> **EXERCISE**
Return all lines of the records that contain the word "detection".
--------------------------------------------------
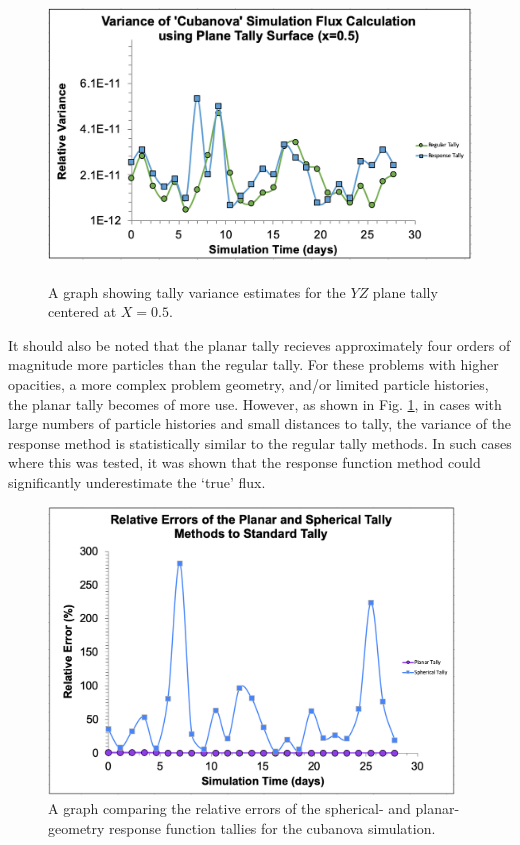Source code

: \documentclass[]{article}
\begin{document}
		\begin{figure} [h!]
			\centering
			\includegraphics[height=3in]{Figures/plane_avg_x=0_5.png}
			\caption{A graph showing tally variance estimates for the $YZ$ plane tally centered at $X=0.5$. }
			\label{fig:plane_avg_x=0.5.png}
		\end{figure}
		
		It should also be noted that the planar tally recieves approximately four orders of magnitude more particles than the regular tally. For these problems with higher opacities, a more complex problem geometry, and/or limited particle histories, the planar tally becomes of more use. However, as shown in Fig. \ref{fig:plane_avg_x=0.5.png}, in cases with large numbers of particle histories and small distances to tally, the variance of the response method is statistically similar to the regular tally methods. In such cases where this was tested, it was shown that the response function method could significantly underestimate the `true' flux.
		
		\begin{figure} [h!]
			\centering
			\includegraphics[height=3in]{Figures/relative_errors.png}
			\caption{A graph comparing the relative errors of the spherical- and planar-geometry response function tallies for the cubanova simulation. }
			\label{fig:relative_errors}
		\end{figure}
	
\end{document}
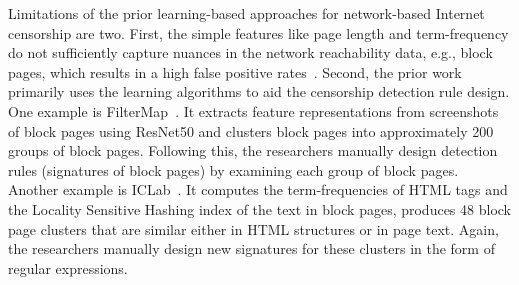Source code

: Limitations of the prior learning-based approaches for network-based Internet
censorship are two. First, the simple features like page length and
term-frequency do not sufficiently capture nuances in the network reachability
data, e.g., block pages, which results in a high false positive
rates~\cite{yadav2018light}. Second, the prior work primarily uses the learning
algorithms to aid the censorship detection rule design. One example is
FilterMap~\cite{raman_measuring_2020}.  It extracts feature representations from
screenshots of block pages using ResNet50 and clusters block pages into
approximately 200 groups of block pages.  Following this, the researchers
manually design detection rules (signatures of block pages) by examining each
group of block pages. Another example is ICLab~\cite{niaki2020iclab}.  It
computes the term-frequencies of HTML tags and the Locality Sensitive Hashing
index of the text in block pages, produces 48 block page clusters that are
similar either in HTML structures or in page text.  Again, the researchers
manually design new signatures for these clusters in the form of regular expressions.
--------------------------------------------------
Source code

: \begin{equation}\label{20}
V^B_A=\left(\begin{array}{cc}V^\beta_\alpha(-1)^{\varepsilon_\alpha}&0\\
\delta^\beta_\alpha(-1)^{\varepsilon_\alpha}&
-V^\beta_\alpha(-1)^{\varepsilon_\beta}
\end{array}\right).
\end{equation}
--------------------------------------------------
> **OUTPUT**
algorithms to aid the censorship detection rule design. One example is
manually design detection rules (signatures of block pages) by examining each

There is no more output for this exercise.